Tesis AisladaHistórica7a. ÉpocaT.C.C.
- Registro digital (IUS)
- 246605
- Tipo
- Tesis Aislada
- Época
- 7a. Época
- Instancia
- T.C.C.
- Fuente
- [TA]; 7a. Época; T.C.C.; S.J.F.; Volumen 217-228, Sexta Parte; Pág. 109
AUDIENCIA DE CONCILIACION, DEMANDA Y EXCEPCIONES, OFRECIMIENTO Y ADMISION DE PRUEBAS. ACUERDO QUE SEÑALA LA FECHA PARA SU CANCELACION. NOTIFICACION.

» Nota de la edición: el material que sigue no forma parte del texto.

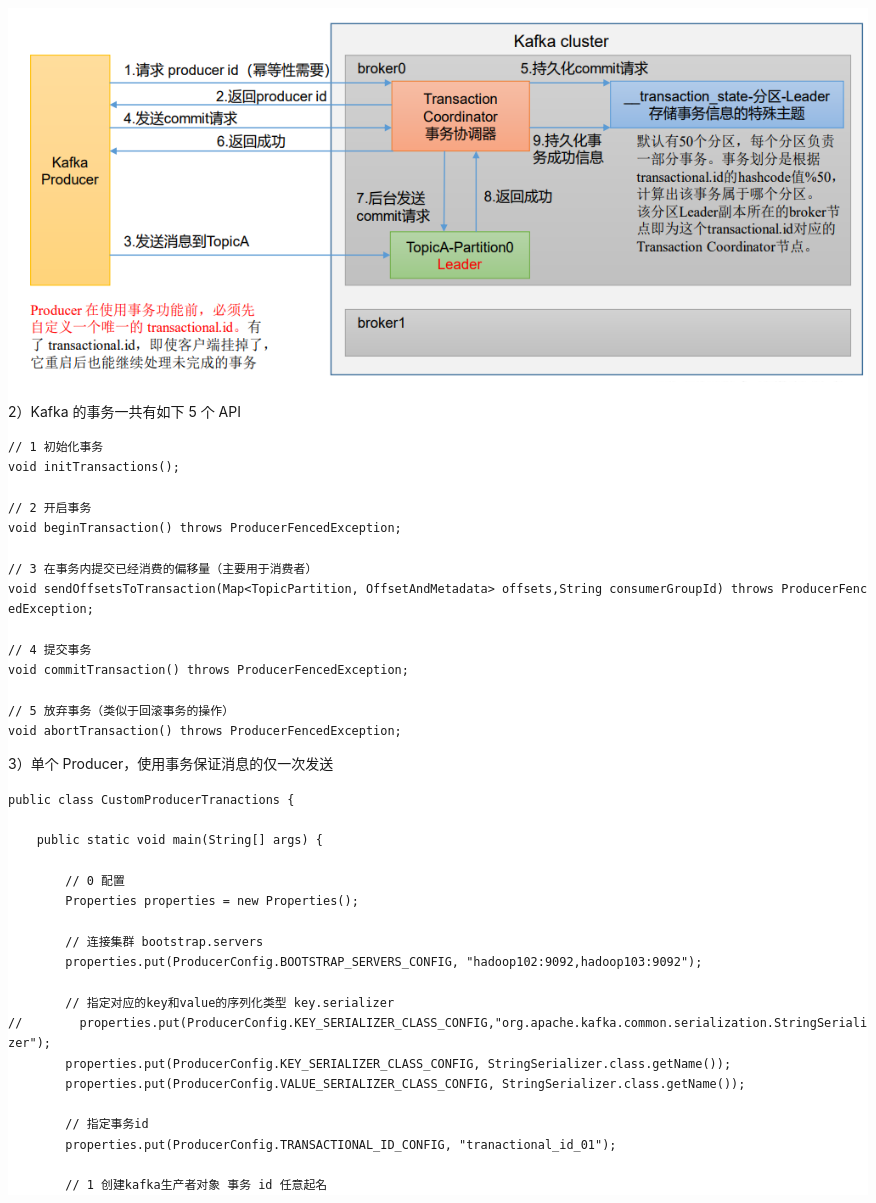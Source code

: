 ![Kafka 事务原理](../../.vuepress/public/kafka/image-20230920231846864.png)

2）Kafka 的事务一共有如下 5 个 API

```
// 1 初始化事务
void initTransactions();

// 2 开启事务
void beginTransaction() throws ProducerFencedException;

// 3 在事务内提交已经消费的偏移量（主要用于消费者）
void sendOffsetsToTransaction(Map<TopicPartition, OffsetAndMetadata> offsets,String consumerGroupId) throws ProducerFencedException;

// 4 提交事务
void commitTransaction() throws ProducerFencedException;

// 5 放弃事务（类似于回滚事务的操作）
void abortTransaction() throws ProducerFencedException;
```

3）单个 Producer，使用事务保证消息的仅一次发送

```
public class CustomProducerTranactions {

    public static void main(String[] args) {

        // 0 配置
        Properties properties = new Properties();

        // 连接集群 bootstrap.servers
        properties.put(ProducerConfig.BOOTSTRAP_SERVERS_CONFIG, "hadoop102:9092,hadoop103:9092");

        // 指定对应的key和value的序列化类型 key.serializer
//        properties.put(ProducerConfig.KEY_SERIALIZER_CLASS_CONFIG,"org.apache.kafka.common.serialization.StringSerializer");
        properties.put(ProducerConfig.KEY_SERIALIZER_CLASS_CONFIG, StringSerializer.class.getName());
        properties.put(ProducerConfig.VALUE_SERIALIZER_CLASS_CONFIG, StringSerializer.class.getName());

        // 指定事务id
        properties.put(ProducerConfig.TRANSACTIONAL_ID_CONFIG, "tranactional_id_01");

        // 1 创建kafka生产者对象 事务 id 任意起名
```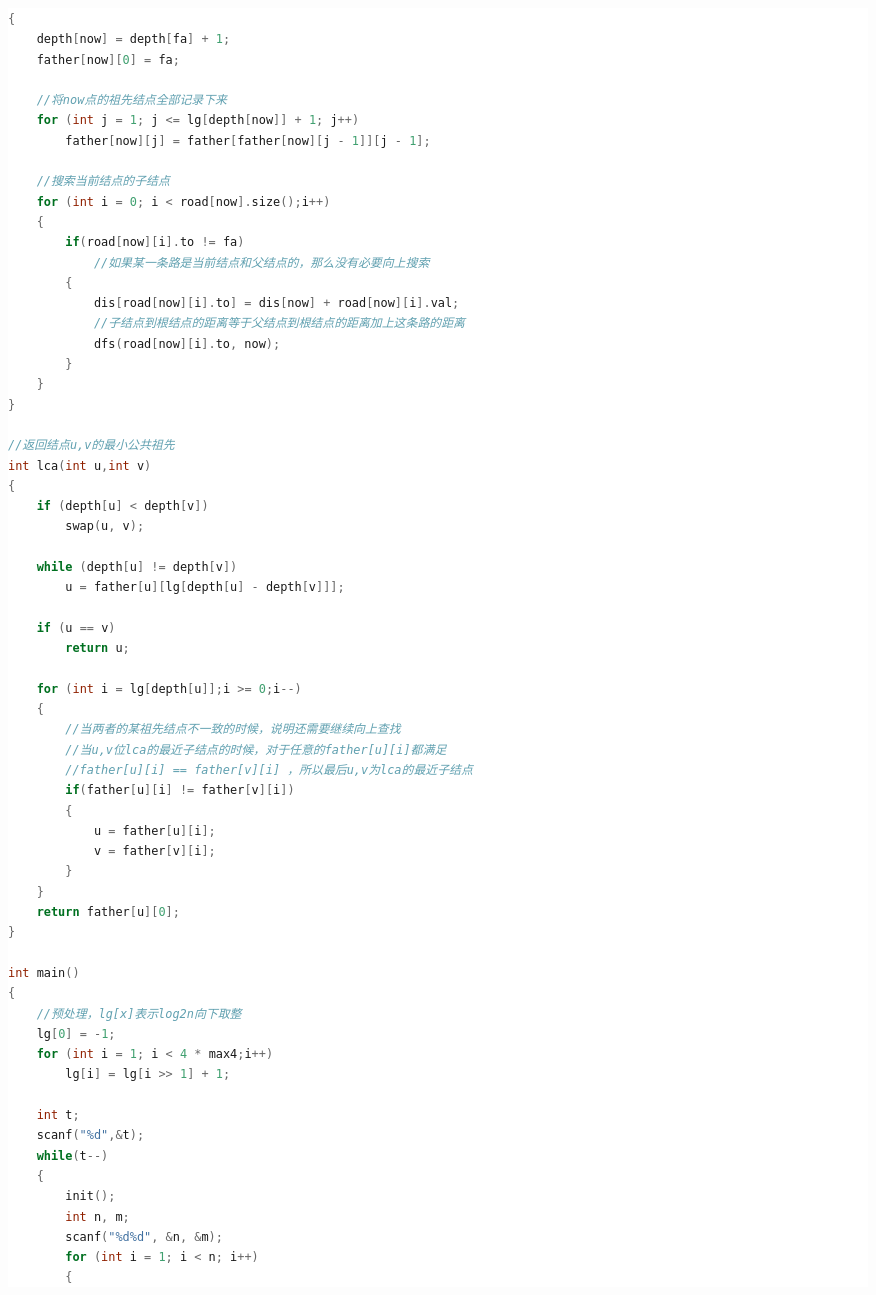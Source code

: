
 ```cpp
{
	depth[now] = depth[fa] + 1;
	father[now][0] = fa;

	//将now点的祖先结点全部记录下来
	for (int j = 1; j <= lg[depth[now]] + 1; j++)
		father[now][j] = father[father[now][j - 1]][j - 1];

	//搜索当前结点的子结点
	for (int i = 0; i < road[now].size();i++)
	{
		if(road[now][i].to != fa)			               
            //如果某一条路是当前结点和父结点的，那么没有必要向上搜索
		{
			dis[road[now][i].to] = dis[now] + road[now][i].val;   
            //子结点到根结点的距离等于父结点到根结点的距离加上这条路的距离
			dfs(road[now][i].to, now);
		}
	}
}

//返回结点u,v的最小公共祖先
int lca(int u,int v)
{
	if (depth[u] < depth[v])
		swap(u, v);

	while (depth[u] != depth[v])
		u = father[u][lg[depth[u] - depth[v]]];

	if (u == v)
		return u;

	for (int i = lg[depth[u]];i >= 0;i--)
	{
		//当两者的某祖先结点不一致的时候，说明还需要继续向上查找
		//当u,v位lca的最近子结点的时候，对于任意的father[u][i]都满足
		//father[u][i] == father[v][i] ，所以最后u,v为lca的最近子结点
		if(father[u][i] != father[v][i])
		{
			u = father[u][i];
			v = father[v][i];
		}
	}
	return father[u][0];
}

int main()
{
	//预处理，lg[x]表示log2n向下取整
	lg[0] = -1;
	for (int i = 1; i < 4 * max4;i++)
		lg[i] = lg[i >> 1] + 1;

	int t;
	scanf("%d",&t);
	while(t--)
	{
		init();
		int n, m;
		scanf("%d%d", &n, &m);
		for (int i = 1; i < n; i++)
		{
```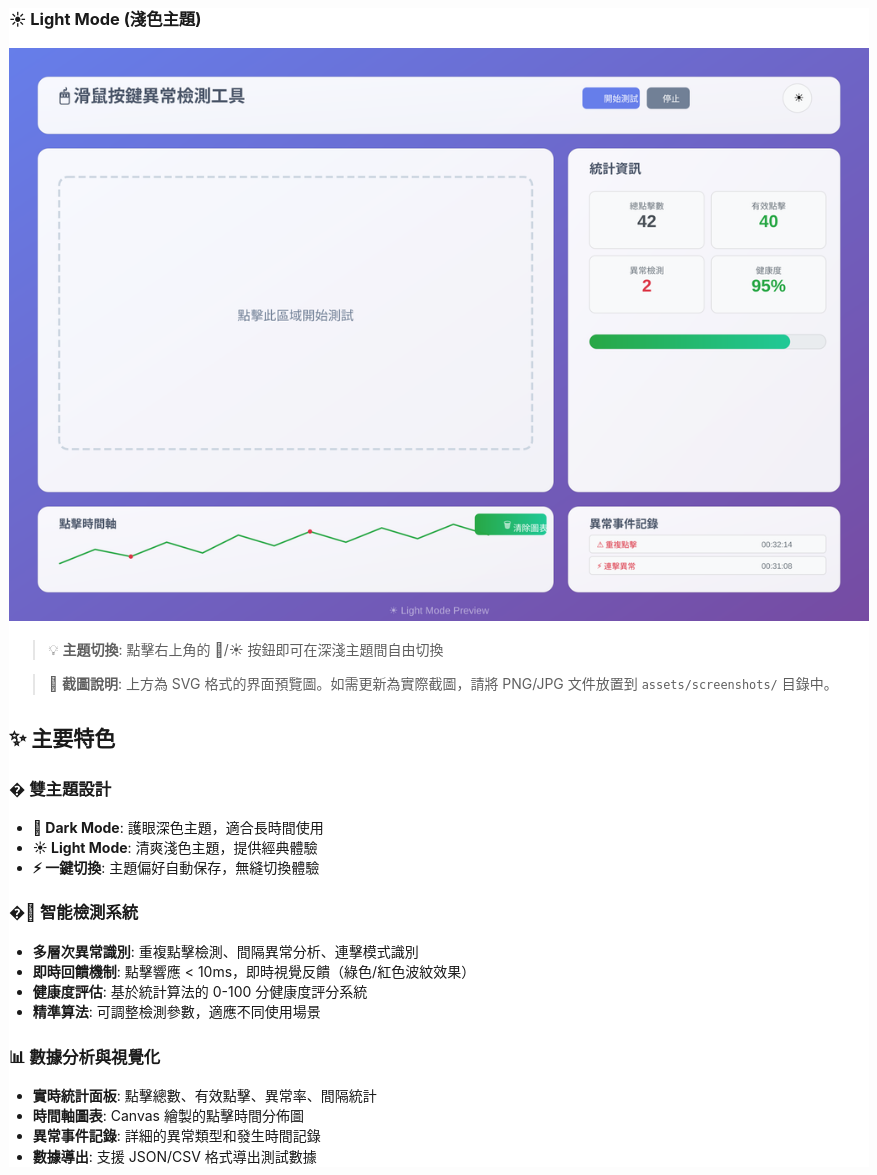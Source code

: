 ### ☀️ Light Mode (淺色主題)  
![滑鼠檢測工具 - Light Mode](assets/screenshots/light-mode-preview.svg)

> 💡 **主題切換**: 點擊右上角的 🌙/☀️ 按鈕即可在深淺主題間自由切換

> 📸 **截圖說明**: 上方為 SVG 格式的界面預覽圖。如需更新為實際截圖，請將 PNG/JPG 文件放置到 `assets/screenshots/` 目錄中。

## ✨ 主要特色

### � 雙主題設計
- **🌙 Dark Mode**: 護眼深色主題，適合長時間使用
- **☀️ Light Mode**: 清爽淺色主題，提供經典體驗
- **⚡ 一鍵切換**: 主題偏好自動保存，無縫切換體驗

### �🎯 智能檢測系統
- **多層次異常識別**: 重複點擊檢測、間隔異常分析、連擊模式識別
- **即時回饋機制**: 點擊響應 < 10ms，即時視覺反饋（綠色/紅色波紋效果）
- **健康度評估**: 基於統計算法的 0-100 分健康度評分系統
- **精準算法**: 可調整檢測參數，適應不同使用場景

### 📊 數據分析與視覺化
- **實時統計面板**: 點擊總數、有效點擊、異常率、間隔統計
- **時間軸圖表**: Canvas 繪製的點擊時間分佈圖
- **異常事件記錄**: 詳細的異常類型和發生時間記錄
- **數據導出**: 支援 JSON/CSV 格式導出測試數據

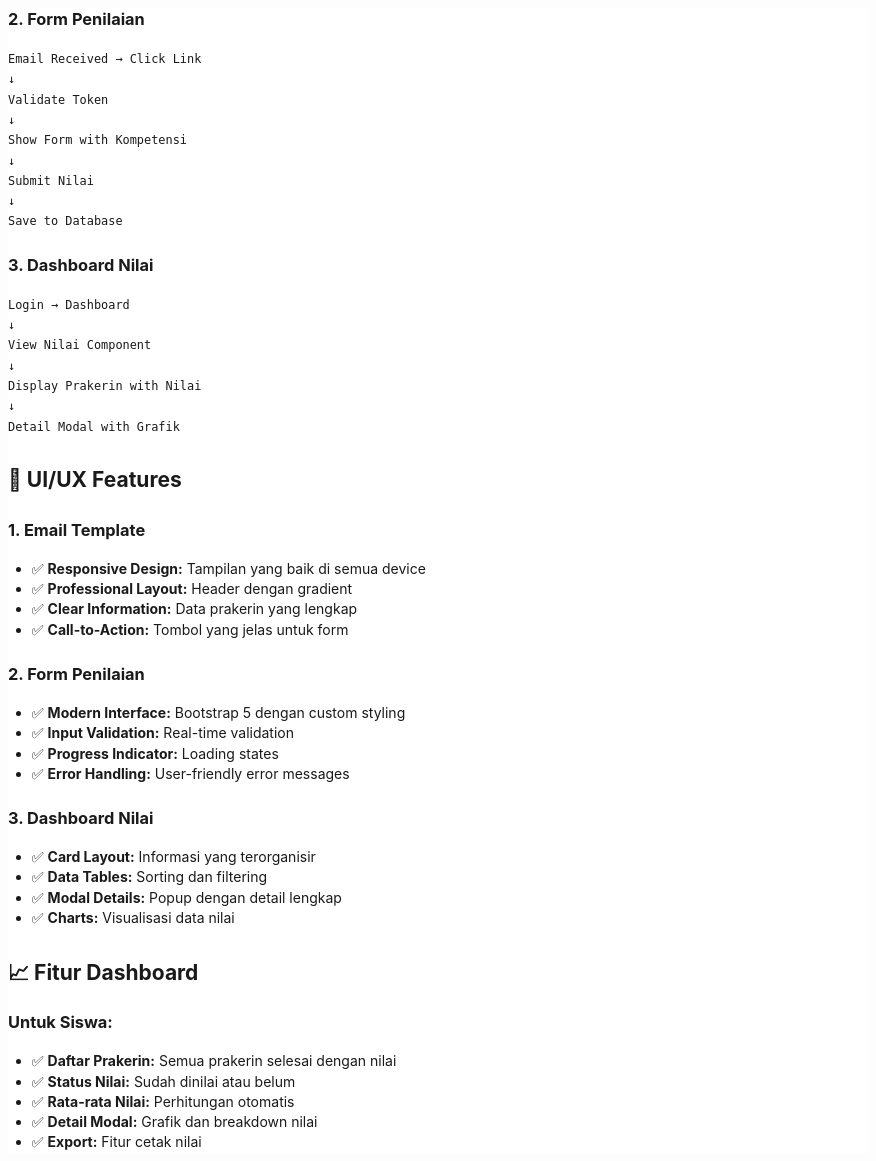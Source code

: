 ### **2. Form Penilaian**
```
Email Received → Click Link
↓
Validate Token
↓
Show Form with Kompetensi
↓
Submit Nilai
↓
Save to Database
```

### **3. Dashboard Nilai**
```
Login → Dashboard
↓
View Nilai Component
↓
Display Prakerin with Nilai
↓
Detail Modal with Grafik
```

## 🎨 **UI/UX Features**

### **1. Email Template**
- ✅ **Responsive Design:** Tampilan yang baik di semua device
- ✅ **Professional Layout:** Header dengan gradient
- ✅ **Clear Information:** Data prakerin yang lengkap
- ✅ **Call-to-Action:** Tombol yang jelas untuk form

### **2. Form Penilaian**
- ✅ **Modern Interface:** Bootstrap 5 dengan custom styling
- ✅ **Input Validation:** Real-time validation
- ✅ **Progress Indicator:** Loading states
- ✅ **Error Handling:** User-friendly error messages

### **3. Dashboard Nilai**
- ✅ **Card Layout:** Informasi yang terorganisir
- ✅ **Data Tables:** Sorting dan filtering
- ✅ **Modal Details:** Popup dengan detail lengkap
- ✅ **Charts:** Visualisasi data nilai

## 📈 **Fitur Dashboard**

### **Untuk Siswa:**
- ✅ **Daftar Prakerin:** Semua prakerin selesai dengan nilai
- ✅ **Status Nilai:** Sudah dinilai atau belum
- ✅ **Rata-rata Nilai:** Perhitungan otomatis
- ✅ **Detail Modal:** Grafik dan breakdown nilai
- ✅ **Export:** Fitur cetak nilai
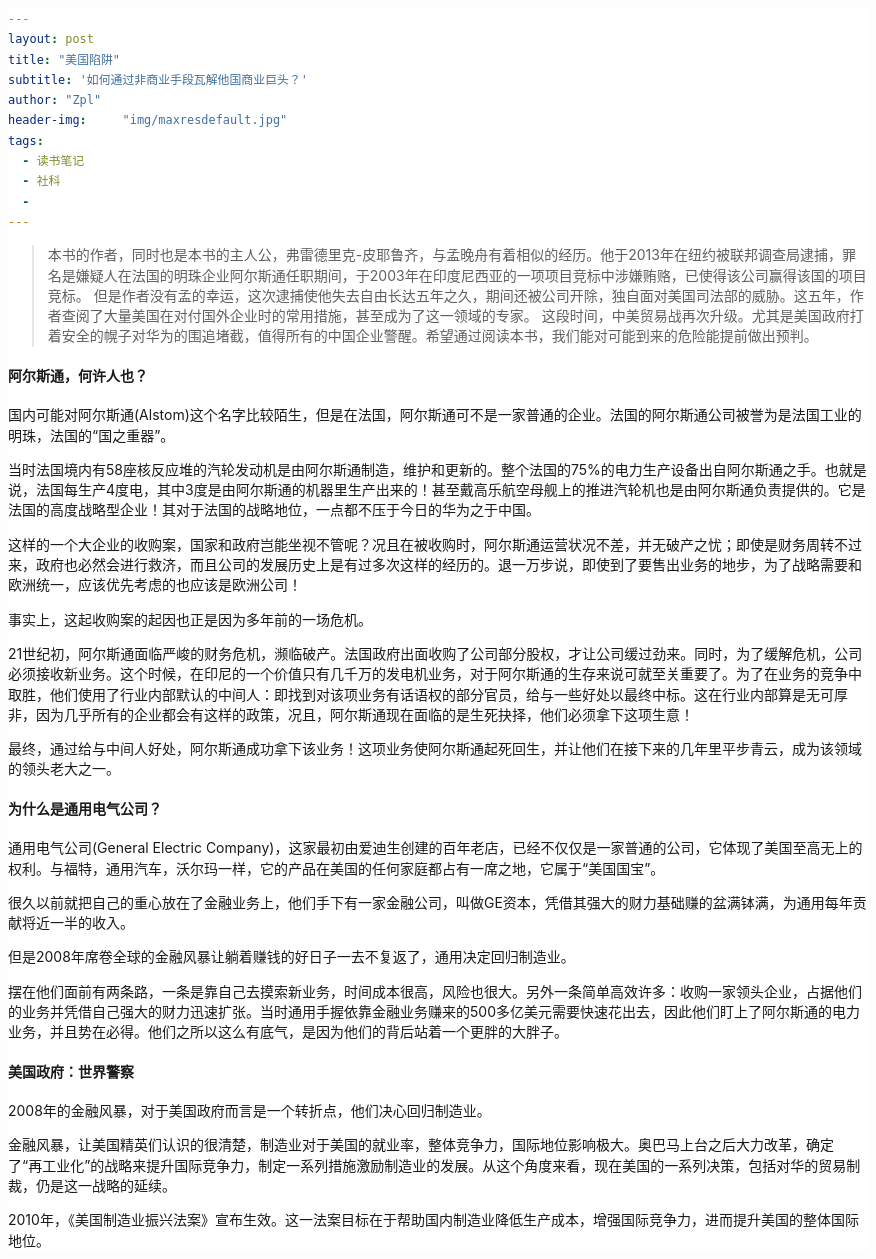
 ```yaml
---
layout: post
title: "美国陷阱"
subtitle: '如何通过非商业手段瓦解他国商业巨头？'
author: "Zpl"
header-img:     "img/maxresdefault.jpg"
tags:
  - 读书笔记
  - 社科
  - 
---
```


> 本书的作者，同时也是本书的主人公，弗雷德里克-皮耶鲁齐，与孟晚舟有着相似的经历。他于2013年在纽约被联邦调查局逮捕，罪名是嫌疑人在法国的明珠企业阿尔斯通任职期间，于2003年在印度尼西亚的一项项目竞标中涉嫌贿赂，已使得该公司赢得该国的项目竞标。
> 但是作者没有孟的幸运，这次逮捕使他失去自由长达五年之久，期间还被公司开除，独自面对美国司法部的威胁。这五年，作者查阅了大量美国在对付国外企业时的常用措施，甚至成为了这一领域的专家。
> 这段时间，中美贸易战再次升级。尤其是美国政府打着安全的幌子对华为的围追堵截，值得所有的中国企业警醒。希望通过阅读本书，我们能对可能到来的危险能提前做出预判。

#### 阿尔斯通，何许人也？

国内可能对阿尔斯通(Alstom)这个名字比较陌生，但是在法国，阿尔斯通可不是一家普通的企业。法国的阿尔斯通公司被誉为是法国工业的明珠，法国的“国之重器”。

当时法国境内有58座核反应堆的汽轮发动机是由阿尔斯通制造，维护和更新的。整个法国的75%的电力生产设备出自阿尔斯通之手。也就是说，法国每生产4度电，其中3度是由阿尔斯通的机器里生产出来的！甚至戴高乐航空母舰上的推进汽轮机也是由阿尔斯通负责提供的。它是法国的高度战略型企业！其对于法国的战略地位，一点都不压于今日的华为之于中国。

这样的一个大企业的收购案，国家和政府岂能坐视不管呢？况且在被收购时，阿尔斯通运营状况不差，并无破产之忧；即使是财务周转不过来，政府也必然会进行救济，而且公司的发展历史上是有过多次这样的经历的。退一万步说，即使到了要售出业务的地步，为了战略需要和欧洲统一，应该优先考虑的也应该是欧洲公司！

事实上，这起收购案的起因也正是因为多年前的一场危机。

21世纪初，阿尔斯通面临严峻的财务危机，濒临破产。法国政府出面收购了公司部分股权，才让公司缓过劲来。同时，为了缓解危机，公司必须接收新业务。这个时候，在印尼的一个价值只有几千万的发电机业务，对于阿尔斯通的生存来说可就至关重要了。为了在业务的竞争中取胜，他们使用了行业内部默认的中间人：即找到对该项业务有话语权的部分官员，给与一些好处以最终中标。这在行业内部算是无可厚非，因为几乎所有的企业都会有这样的政策，况且，阿尔斯通现在面临的是生死抉择，他们必须拿下这项生意！

最终，通过给与中间人好处，阿尔斯通成功拿下该业务！这项业务使阿尔斯通起死回生，并让他们在接下来的几年里平步青云，成为该领域的领头老大之一。


#### 为什么是通用电气公司？

通用电气公司(General Electric Company)，这家最初由爱迪生创建的百年老店，已经不仅仅是一家普通的公司，它体现了美国至高无上的权利。与福特，通用汽车，沃尔玛一样，它的产品在美国的任何家庭都占有一席之地，它属于“美国国宝”。

很久以前就把自己的重心放在了金融业务上，他们手下有一家金融公司，叫做GE资本，凭借其强大的财力基础赚的盆满钵满，为通用每年贡献将近一半的收入。

但是2008年席卷全球的金融风暴让躺着赚钱的好日子一去不复返了，通用决定回归制造业。

摆在他们面前有两条路，一条是靠自己去摸索新业务，时间成本很高，风险也很大。另外一条简单高效许多：收购一家领头企业，占据他们的业务并凭借自己强大的财力迅速扩张。当时通用手握依靠金融业务赚来的500多亿美元需要快速花出去，因此他们盯上了阿尔斯通的电力业务，并且势在必得。他们之所以这么有底气，是因为他们的背后站着一个更胖的大胖子。

#### 美国政府：世界警察

2008年的金融风暴，对于美国政府而言是一个转折点，他们决心回归制造业。

金融风暴，让美国精英们认识的很清楚，制造业对于美国的就业率，整体竞争力，国际地位影响极大。奥巴马上台之后大力改革，确定了“再工业化”的战略来提升国际竞争力，制定一系列措施激励制造业的发展。从这个角度来看，现在美国的一系列决策，包括对华的贸易制裁，仍是这一战略的延续。

2010年，《美国制造业振兴法案》宣布生效。这一法案目标在于帮助国内制造业降低生产成本，增强国际竞争力，进而提升美国的整体国际地位。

[TA]; 7a. Época; T.C.C.; S.J.F.; Volumen 217-228, Sexta Parte; Pág. 109
Conforme a los artículos 742, fracción I, y 743, fracciones I, III y IV, de la Ley Federal del Trabajo, el primer auto que se dicte en el juicio laboral se notificará personalmente a las partes; para ello el actuario deberá cerciorarse de que la persona que deba ser notificada habita, trabaja o tiene su domicilio en la casa o local señalado en la demanda; que de no estar presente ésta o su representante se le dejará citatorio para que lo espere al día siguiente a una hora determinada; si no obstante el citatorio no está presente el interesado o su representante, la notificación se hará a cualquier persona que se encuentre en la casa o local, y si estuvieran cerrados, se fijará una copia de la resolución en la puerta de la entrada. Ahora bien, del último de los preceptos citados se infiere que al no estar presente el interesado o su representante en la casa o local que se señaló en la demanda laboral, la notificación deberá efectuarse con la persona que se encuentre en el domicilio señalado, es decir, con alguno de los familiares o domésticos que habitan en la casa, o si se trata de un edificio de despachos, en el de alguna persona que se encuentre laborando en el establecimiento que se indica. Por tanto, si el actuario dejó cédula en poder del conserje del edificio y no en poder de alguna persona que trabajara en el despacho indicado, es obvia la violación que se infringió de las normas citadas en perjuicio del ahora quejoso, porque ante el desconocimiento del acuerdo mencionado, no tuvo la oportunidad de concurrir ante la Junta para oponer las excepciones y defensas que estimara le favorecieran, dejándosele así en estado de indefensión.
TERCER TRIBUNAL COLEGIADO EN MATERIA DE TRABAJO DEL PRIMER CIRCUITO.
Precedentes
Amparo directo 3537/86. María Guadalupe Arzeta Robles. 14 de noviembre de 1986. Unanimidad de votos. Ponente: Adolfo O. Aragón Mendía. Secretario: Pedro Galeana de la Cruz.